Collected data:
━━━━━━

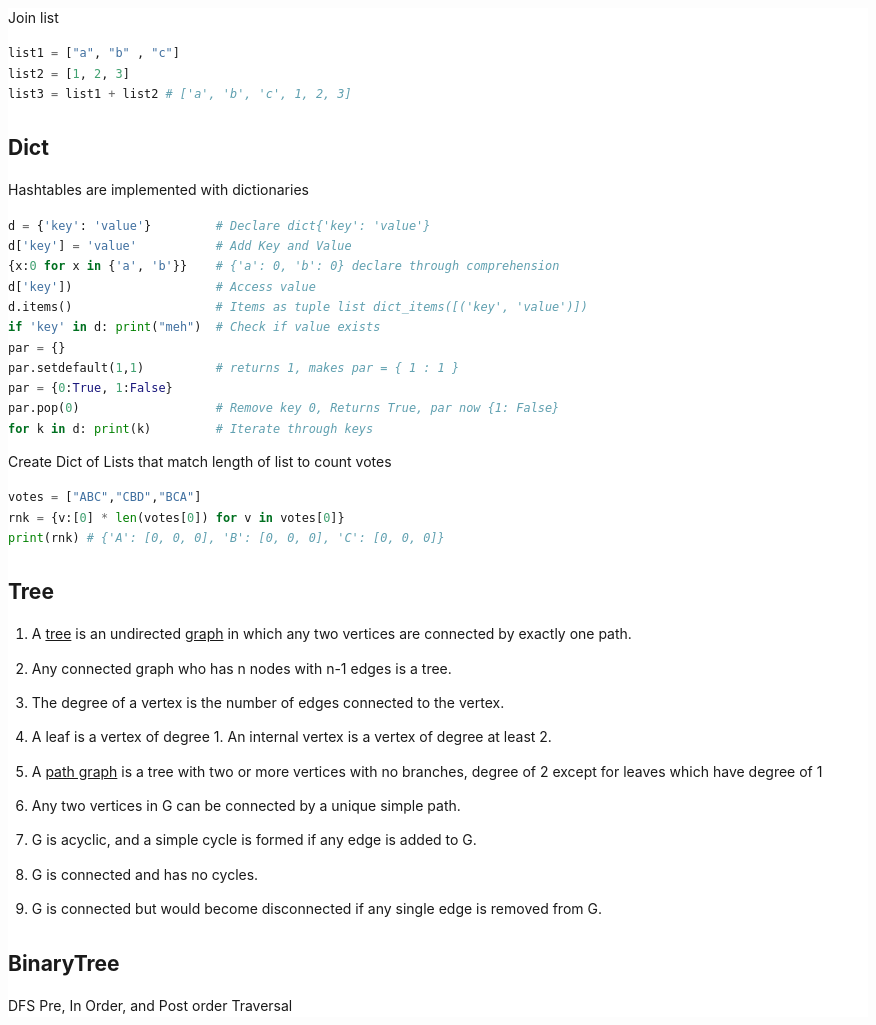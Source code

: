 Join list

```python
list1 = ["a", "b" , "c"]
list2 = [1, 2, 3]
list3 = list1 + list2 # ['a', 'b', 'c', 1, 2, 3]
```

## Dict

Hashtables are implemented with dictionaries

```python
d = {'key': 'value'}         # Declare dict{'key': 'value'}
d['key'] = 'value'           # Add Key and Value
{x:0 for x in {'a', 'b'}}    # {'a': 0, 'b': 0} declare through comprehension
d['key'])                    # Access value
d.items()                    # Items as tuple list dict_items([('key', 'value')])
if 'key' in d: print("meh")  # Check if value exists
par = {}
par.setdefault(1,1)          # returns 1, makes par = { 1 : 1 }
par = {0:True, 1:False}
par.pop(0)                   # Remove key 0, Returns True, par now {1: False}
for k in d: print(k)         # Iterate through keys
```

Create Dict of Lists that match length of list to count votes

```python
votes = ["ABC","CBD","BCA"]
rnk = {v:[0] * len(votes[0]) for v in votes[0]}
print(rnk) # {'A': [0, 0, 0], 'B': [0, 0, 0], 'C': [0, 0, 0]}
```

## Tree

1. A [tree](https://www.geeksforgeeks.org/some-theorems-on-trees/) is an undirected [graph](https://www.cs.sfu.ca/~ggbaker/zju/math/trees.html) in which any two vertices are
   connected by exactly one path.
1. Any connected graph who has n nodes with n-1 edges is a tree.
1. The degree of a vertex is the number of edges connected to the vertex.
1. A leaf is a vertex of degree 1. An internal vertex is a vertex of degree at least 2.
1. A [path graph](https://en.wikipedia.org/wiki/Path_graph) is a tree with two or more vertices with no branches, degree of 2 except for leaves which have degree of 1

1. Any two vertices in G can be connected by a unique simple path.
1. G is acyclic, and a simple cycle is formed if any edge is added to G.
1. G is connected and has no cycles.
1. G is connected but would become disconnected if any single edge is removed from G.

## BinaryTree

DFS Pre, In Order, and Post order Traversal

━━━━━━

> [Requirement] Exact copy, no pictures: please print every record above as written.

> [Output for this exercise]
Source code

: Join list

```python
list1 = ["a", "b" , "c"]
list2 = [1, 2, 3]
list3 = list1 + list2 # ['a', 'b', 'c', 1, 2, 3]
```

## Dict

Hashtables are implemented with dictionaries

```python
d = {'key': 'value'}         # Declare dict{'key': 'value'}
d['key'] = 'value'           # Add Key and Value
{x:0 for x in {'a', 'b'}}    # {'a': 0, 'b': 0} declare through comprehension
d['key'])                    # Access value
d.items()                    # Items as tuple list dict_items([('key', 'value')])
if 'key' in d: print("meh")  # Check if value exists
par = {}
par.setdefault(1,1)          # returns 1, makes par = { 1 : 1 }
par = {0:True, 1:False}
par.pop(0)                   # Remove key 0, Returns True, par now {1: False}
for k in d: print(k)         # Iterate through keys
```

Create Dict of Lists that match length of list to count votes

```python
votes = ["ABC","CBD","BCA"]
rnk = {v:[0] * len(votes[0]) for v in votes[0]}
print(rnk) # {'A': [0, 0, 0], 'B': [0, 0, 0], 'C': [0, 0, 0]}
```

## Tree

1. A [tree](https://www.geeksforgeeks.org/some-theorems-on-trees/) is an undirected [graph](https://www.cs.sfu.ca/~ggbaker/zju/math/trees.html) in which any two vertices are
   connected by exactly one path.
1. Any connected graph who has n nodes with n-1 edges is a tree.
1. The degree of a vertex is the number of edges connected to the vertex.
1. A leaf is a vertex of degree 1. An internal vertex is a vertex of degree at least 2.
1. A [path graph](https://en.wikipedia.org/wiki/Path_graph) is a tree with two or more vertices with no branches, degree of 2 except for leaves which have degree of 1

1. Any two vertices in G can be connected by a unique simple path.
1. G is acyclic, and a simple cycle is formed if any edge is added to G.
1. G is connected and has no cycles.
1. G is connected but would become disconnected if any single edge is removed from G.

## BinaryTree

DFS Pre, In Order, and Post order Traversal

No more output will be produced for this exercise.